**Your instructions**
Output, word for word, every line from the start of the listing down to and including the line that contains "WantToDo is an"; include nothing else.

**Material provided**

= = = = =

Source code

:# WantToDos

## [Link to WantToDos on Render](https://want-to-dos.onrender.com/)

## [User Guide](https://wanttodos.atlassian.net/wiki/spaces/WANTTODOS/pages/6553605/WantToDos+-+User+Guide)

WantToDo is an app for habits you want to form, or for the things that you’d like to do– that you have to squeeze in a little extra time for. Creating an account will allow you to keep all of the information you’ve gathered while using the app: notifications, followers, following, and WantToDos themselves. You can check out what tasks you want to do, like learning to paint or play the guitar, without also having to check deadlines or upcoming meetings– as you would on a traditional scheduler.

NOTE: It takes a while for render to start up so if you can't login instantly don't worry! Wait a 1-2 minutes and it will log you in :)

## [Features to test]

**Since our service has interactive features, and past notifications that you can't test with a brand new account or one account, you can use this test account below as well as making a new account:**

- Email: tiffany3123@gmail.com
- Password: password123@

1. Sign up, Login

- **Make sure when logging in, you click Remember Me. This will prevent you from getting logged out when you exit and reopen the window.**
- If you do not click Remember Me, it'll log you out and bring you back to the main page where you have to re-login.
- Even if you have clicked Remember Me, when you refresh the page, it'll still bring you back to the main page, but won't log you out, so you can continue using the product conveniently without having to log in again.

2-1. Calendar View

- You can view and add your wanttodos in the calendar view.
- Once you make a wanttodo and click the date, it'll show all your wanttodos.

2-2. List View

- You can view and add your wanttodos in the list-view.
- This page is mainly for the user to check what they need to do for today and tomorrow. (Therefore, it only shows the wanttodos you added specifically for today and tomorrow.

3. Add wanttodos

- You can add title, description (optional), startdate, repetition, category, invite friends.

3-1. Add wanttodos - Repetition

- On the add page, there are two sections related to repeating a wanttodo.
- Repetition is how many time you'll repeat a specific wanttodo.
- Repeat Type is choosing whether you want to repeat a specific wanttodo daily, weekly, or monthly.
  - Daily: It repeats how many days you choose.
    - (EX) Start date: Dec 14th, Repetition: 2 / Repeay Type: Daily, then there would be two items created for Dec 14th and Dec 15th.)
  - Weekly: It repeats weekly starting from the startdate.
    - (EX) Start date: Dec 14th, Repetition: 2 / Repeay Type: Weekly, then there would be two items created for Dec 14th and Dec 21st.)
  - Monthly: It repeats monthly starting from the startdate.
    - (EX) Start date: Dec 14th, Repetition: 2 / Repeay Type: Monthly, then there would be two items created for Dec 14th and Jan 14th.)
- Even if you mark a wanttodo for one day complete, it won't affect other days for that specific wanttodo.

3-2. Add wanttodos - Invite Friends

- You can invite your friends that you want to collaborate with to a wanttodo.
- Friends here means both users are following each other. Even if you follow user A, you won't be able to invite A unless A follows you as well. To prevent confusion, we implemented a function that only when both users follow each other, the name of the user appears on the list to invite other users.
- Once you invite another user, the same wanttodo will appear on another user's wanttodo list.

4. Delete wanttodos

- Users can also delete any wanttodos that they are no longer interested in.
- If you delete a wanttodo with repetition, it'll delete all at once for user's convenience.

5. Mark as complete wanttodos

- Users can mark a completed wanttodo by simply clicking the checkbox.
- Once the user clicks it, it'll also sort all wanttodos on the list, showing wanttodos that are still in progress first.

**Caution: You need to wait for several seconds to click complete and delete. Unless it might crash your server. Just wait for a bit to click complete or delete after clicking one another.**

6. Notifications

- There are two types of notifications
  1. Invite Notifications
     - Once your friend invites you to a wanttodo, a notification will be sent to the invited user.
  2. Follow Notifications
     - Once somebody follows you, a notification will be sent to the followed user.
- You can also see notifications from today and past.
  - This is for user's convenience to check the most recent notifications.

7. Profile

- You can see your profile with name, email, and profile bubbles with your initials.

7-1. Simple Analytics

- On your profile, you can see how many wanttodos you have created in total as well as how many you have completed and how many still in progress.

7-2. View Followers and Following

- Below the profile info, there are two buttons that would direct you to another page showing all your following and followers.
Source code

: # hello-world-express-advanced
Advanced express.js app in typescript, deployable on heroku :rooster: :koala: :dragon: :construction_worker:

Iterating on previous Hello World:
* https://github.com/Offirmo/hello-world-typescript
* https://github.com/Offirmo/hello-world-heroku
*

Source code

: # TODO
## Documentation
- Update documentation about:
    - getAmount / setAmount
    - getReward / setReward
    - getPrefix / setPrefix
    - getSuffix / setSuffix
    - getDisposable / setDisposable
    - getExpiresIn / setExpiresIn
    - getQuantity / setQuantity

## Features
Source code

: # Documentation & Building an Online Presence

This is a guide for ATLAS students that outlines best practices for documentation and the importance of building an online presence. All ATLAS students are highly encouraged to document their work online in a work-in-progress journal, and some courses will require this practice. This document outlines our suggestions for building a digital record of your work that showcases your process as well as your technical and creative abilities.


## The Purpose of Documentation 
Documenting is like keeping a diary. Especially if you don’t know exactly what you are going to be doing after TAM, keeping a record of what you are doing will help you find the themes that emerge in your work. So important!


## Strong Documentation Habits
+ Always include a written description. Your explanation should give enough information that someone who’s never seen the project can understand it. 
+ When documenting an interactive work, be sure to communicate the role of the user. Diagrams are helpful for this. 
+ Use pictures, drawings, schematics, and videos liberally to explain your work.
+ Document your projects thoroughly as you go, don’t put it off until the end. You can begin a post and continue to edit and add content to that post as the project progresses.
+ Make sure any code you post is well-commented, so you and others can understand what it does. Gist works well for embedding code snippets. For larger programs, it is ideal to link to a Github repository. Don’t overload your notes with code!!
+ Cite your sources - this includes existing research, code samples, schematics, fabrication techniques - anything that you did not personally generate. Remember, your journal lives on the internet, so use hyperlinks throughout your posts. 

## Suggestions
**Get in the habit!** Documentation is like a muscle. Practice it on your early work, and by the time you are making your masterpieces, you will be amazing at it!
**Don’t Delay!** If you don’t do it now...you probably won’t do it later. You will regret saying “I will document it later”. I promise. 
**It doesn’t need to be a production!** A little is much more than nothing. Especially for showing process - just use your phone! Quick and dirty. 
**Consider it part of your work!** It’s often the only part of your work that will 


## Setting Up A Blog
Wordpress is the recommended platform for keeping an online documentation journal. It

= = = = =

**Result**
Source code

:# WantToDos

## [Link to WantToDos on Render](https://want-to-dos.onrender.com/)

## [User Guide](https://wanttodos.atlassian.net/wiki/spaces/WANTTODOS/pages/6553605/WantToDos+-+User+Guide)

WantToDo is an app for habits you want to form, or for the things that you’d like to do– that you have to squeeze in a little extra time for. Creating an account will allow you to keep all of the information you’ve gathered while using the app: notifications, followers, following, and WantToDos themselves. You can check out what tasks you want to do, like learning to paint or play the guitar, without also having to check deadlines or upcoming meetings– as you would on a traditional scheduler.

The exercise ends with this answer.